Un sol frais et une ombre légère aux heures chaudes
Les cœurs de Marie vont bien sur des sols au pH neutre ou acide. Une bonne terre de jardin, riche en humus, sera parfaite. Mais il faut surtout un endroit ombragé, par exemple sous la ramure d’un arbre caduc, à la fois pour garder le sol assez frais en plein été, mais aussi pour protéger le feuillage des rayons directs d’un soleil qui serait trop chaud. C’est très important les premières années. Par ombre légère, on entend le soleil filtré par les feuilles d’un robinier, d’un frêne ou même d’un chêne aux heures les plus chaudes de la journée à partir de mai. Le soleil du matin peut convenir car il n’est pas trop dur. Sans une ombre protectrice, la plante peut souffrir et sécher sur place. En revanche, il peut arriver qu’elle entre en dormance prématurément, c’est-à-dire dès le courant de l’été. Ne vous inquiétez pas, elle peut repartir au printemps suivant sans dommage. Néanmoins, la bonne précaution à prendre est de garder au sol toute l’année un bon paillis de feuilles.

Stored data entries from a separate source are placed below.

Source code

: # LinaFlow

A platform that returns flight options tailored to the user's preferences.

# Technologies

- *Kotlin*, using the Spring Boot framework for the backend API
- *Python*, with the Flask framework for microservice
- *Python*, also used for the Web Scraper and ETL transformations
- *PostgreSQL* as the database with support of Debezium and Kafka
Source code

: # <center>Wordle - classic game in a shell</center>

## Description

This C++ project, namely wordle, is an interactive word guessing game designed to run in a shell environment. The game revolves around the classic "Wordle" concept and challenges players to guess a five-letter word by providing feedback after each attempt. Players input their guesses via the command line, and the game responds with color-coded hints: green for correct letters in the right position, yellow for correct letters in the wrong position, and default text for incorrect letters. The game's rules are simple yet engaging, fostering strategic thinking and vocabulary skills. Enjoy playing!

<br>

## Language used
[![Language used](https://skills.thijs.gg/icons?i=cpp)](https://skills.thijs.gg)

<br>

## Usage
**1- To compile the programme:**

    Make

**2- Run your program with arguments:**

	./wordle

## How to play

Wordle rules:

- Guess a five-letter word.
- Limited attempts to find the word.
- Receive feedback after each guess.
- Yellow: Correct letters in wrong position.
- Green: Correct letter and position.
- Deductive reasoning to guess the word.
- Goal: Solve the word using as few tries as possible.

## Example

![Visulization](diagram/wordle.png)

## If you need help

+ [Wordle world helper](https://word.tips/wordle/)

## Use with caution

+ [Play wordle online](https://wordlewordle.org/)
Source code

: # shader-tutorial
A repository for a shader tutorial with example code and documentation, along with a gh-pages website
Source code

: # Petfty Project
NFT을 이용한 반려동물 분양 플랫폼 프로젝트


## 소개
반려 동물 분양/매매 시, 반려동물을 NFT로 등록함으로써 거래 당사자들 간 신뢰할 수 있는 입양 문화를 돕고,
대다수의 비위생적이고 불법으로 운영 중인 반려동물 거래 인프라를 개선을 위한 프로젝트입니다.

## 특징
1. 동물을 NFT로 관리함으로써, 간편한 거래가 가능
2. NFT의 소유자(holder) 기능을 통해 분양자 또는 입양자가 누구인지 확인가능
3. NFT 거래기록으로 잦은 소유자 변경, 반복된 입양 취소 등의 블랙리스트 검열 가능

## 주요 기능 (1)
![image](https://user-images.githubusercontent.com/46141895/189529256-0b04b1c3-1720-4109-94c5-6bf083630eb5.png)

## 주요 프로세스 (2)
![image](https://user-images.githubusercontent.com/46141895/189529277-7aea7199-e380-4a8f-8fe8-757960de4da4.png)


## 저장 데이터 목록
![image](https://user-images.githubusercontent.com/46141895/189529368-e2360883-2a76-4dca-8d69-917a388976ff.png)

Une menace à surveiller de très près
Les D. spectabilis sont assez précoces. Dès le mois de mars, des jeunes pousses surgissent. Or, dans un bon nombre de régions, on peut encore craindre des gelées mordantes qui viendraient anéantir le réveil de la plante. Là encore, si vous avez un paillis de feuilles, il devrait suffire à les protéger. Le danger est moins fort dans les régions froides où le réveil naturel a lieu plus tard que dans les régions au climat intermédiaire (par exemple le grand sud-ouest) où des violents coups de froid tardifs causent de mauvaises surprises. En revanche, et c’est un sérieux atout, les cœurs de Marie ne sont pas convoitées par les limaces. Elles sont même délaissées par les gastéropodes comme le sont les giroflées, les jeunes pousses de pivoines, les bleuets. Mais à côté des cœurs de Marie, il y a souvent des heuchères, des tiarellas, des hostas, des pigamons, des brunneras et autres plantes qui elles sont la cible des limaces. Il est donc utile de rester vigilant.

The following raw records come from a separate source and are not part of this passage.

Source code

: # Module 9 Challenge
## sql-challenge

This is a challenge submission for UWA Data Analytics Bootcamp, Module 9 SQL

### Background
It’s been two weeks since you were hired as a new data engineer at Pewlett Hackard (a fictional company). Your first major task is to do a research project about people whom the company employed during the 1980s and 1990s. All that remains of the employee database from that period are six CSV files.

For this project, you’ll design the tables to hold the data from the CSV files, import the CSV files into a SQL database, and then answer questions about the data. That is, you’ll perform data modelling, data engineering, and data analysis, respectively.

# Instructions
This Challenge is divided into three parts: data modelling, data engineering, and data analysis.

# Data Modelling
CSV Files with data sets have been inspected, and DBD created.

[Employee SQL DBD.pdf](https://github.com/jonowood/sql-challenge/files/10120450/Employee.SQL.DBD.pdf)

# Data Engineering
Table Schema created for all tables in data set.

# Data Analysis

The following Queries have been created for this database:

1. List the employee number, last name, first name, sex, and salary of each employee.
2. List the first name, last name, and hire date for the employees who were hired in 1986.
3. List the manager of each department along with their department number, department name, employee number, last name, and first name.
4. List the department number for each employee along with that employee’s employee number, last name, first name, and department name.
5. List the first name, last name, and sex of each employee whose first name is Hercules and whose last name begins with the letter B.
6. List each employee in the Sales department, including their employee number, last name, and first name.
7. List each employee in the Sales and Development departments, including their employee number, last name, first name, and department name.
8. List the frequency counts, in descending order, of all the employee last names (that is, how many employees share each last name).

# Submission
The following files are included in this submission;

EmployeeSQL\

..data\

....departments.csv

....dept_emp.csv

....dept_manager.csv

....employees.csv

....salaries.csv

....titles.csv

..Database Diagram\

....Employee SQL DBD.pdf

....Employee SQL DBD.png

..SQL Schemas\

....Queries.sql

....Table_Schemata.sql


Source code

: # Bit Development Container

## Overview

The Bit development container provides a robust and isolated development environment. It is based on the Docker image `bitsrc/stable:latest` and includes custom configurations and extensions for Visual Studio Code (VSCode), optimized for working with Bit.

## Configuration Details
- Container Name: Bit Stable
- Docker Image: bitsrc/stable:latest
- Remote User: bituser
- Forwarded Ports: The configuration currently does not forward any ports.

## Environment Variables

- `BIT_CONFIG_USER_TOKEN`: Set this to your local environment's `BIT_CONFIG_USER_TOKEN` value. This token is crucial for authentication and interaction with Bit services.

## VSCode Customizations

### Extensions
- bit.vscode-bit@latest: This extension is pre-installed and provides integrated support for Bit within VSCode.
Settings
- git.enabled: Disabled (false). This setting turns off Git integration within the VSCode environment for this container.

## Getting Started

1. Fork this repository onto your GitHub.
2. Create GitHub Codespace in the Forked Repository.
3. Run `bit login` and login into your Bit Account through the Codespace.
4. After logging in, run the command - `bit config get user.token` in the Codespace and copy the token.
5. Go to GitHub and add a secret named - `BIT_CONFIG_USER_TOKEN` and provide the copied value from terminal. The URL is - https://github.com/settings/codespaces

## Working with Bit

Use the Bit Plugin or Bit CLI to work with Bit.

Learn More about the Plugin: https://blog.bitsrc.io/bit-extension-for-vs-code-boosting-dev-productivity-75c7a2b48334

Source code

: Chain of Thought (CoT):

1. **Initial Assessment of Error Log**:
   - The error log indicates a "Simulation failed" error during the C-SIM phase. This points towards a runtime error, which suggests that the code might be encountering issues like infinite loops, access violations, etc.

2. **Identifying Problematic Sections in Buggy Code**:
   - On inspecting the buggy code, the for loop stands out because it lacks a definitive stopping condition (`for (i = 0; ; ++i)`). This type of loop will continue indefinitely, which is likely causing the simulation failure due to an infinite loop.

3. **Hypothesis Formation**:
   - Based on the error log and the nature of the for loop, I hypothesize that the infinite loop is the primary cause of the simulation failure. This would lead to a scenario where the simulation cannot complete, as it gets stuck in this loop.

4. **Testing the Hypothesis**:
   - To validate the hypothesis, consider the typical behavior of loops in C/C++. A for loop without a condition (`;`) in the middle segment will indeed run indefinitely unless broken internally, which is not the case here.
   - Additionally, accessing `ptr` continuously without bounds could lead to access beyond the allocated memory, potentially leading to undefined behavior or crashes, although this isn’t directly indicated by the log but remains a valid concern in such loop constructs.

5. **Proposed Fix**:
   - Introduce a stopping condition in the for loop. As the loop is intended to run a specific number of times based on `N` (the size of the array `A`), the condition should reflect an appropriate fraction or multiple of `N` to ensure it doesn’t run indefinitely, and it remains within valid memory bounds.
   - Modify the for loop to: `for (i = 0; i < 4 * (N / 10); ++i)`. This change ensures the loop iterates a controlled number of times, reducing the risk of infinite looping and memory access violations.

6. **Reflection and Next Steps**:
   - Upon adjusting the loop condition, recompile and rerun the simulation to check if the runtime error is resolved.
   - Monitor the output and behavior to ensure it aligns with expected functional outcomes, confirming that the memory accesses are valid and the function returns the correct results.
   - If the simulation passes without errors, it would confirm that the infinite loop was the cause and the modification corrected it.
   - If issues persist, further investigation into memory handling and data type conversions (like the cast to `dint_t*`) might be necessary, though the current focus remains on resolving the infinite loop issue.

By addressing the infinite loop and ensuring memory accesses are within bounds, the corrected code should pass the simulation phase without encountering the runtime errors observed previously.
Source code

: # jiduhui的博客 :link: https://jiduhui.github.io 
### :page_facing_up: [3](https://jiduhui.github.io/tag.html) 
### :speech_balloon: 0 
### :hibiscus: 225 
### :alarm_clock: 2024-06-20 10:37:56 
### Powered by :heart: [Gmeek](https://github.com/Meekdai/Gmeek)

Il ne faut surtout pas les déranger
Rustiques, solides, résistantes aux maladies, les Dicentra ne demandent pas de soins particuliers. Elles demandent juste un peu de patience car il faut compter quelques années (environ 5 ans) pour qu’un sujet puisse prendre sa taille adulte. Alors évidemment, il ne faut surtout pas les déranger durant tout ce temps, mais même par la suite. Les racines rhizomateuses sont fragiles.
Pour multiplier une dicentra, ne cherchez pas à diviser le pied. Optez toujours pour le bouturage d’une racine. Ce mode donne de bons résultats et ne perturbera pas la plante.

On l’arrose seulement la première année
C’est vrai, les Dicentra sont des vivaces de sous-bois clairs et frais. Pour autant, cela ne veut pas dire qu’au jardin vous devez lui assurer un arrosage régulier. Evidemment, la première année, surtout le premier été qui suit la plantation, vous devez assurer un arrosage hebdomadaire au pied du sujet. Cela permettra d’accompagner l’ancrage des racines en terre. Mais les années suivantes, c’est inutile. La plante, sur un bon sol humifère et paillé, n’a pas besoin qu’on l’arrose. Elle pourrait même souffrir de cet excès d’attention. Sur une terre lourde, c’est même souvent la cause de vraies difficultés, voire d’assèchement de la plante dont les racines se retrouvent noyées et donc incapables d’ingurgiter l’eau versée. En réalité on n’arrose pas les cœurs de Marie sauf en cas de sécheresse très prolongée.